§ Problem details:
Write out, word for word, every line from the one containing "PUT/PATCH | /orders" through the final line of the records.

*** Opening Exercise inputs ***

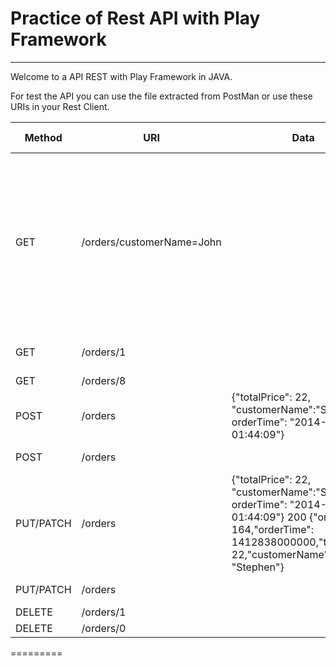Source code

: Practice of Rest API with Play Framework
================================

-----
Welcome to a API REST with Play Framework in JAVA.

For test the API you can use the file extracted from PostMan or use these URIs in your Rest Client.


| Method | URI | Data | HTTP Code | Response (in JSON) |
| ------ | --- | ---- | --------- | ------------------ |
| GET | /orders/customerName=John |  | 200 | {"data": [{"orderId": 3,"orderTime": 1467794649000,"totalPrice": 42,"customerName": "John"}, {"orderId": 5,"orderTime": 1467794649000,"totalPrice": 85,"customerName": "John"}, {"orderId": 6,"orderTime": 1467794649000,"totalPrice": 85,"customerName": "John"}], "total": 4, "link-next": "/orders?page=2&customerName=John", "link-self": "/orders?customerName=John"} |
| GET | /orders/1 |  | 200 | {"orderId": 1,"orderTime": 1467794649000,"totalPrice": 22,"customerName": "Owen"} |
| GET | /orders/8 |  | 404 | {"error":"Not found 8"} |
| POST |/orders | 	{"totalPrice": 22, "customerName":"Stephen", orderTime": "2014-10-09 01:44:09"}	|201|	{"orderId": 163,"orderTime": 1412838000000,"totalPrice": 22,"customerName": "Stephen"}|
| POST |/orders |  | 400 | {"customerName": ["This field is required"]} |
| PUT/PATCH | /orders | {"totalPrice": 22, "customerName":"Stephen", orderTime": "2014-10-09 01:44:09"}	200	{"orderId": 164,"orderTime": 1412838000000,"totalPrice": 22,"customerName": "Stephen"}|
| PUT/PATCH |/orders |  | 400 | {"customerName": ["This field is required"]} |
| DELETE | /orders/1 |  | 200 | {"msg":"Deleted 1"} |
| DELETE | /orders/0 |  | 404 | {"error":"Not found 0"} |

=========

*** Closing Exercise inputs ***

§ Reply:
| PUT/PATCH | /orders | {"totalPrice": 22, "customerName":"Stephen", orderTime": "2014-10-09 01:44:09"}	200	{"orderId": 164,"orderTime": 1412838000000,"totalPrice": 22,"customerName": "Stephen"}|
| PUT/PATCH |/orders |  | 400 | {"customerName": ["This field is required"]} |
| DELETE | /orders/1 |  | 200 | {"msg":"Deleted 1"} |
| DELETE | /orders/0 |  | 404 | {"error":"Not found 0"} |

=========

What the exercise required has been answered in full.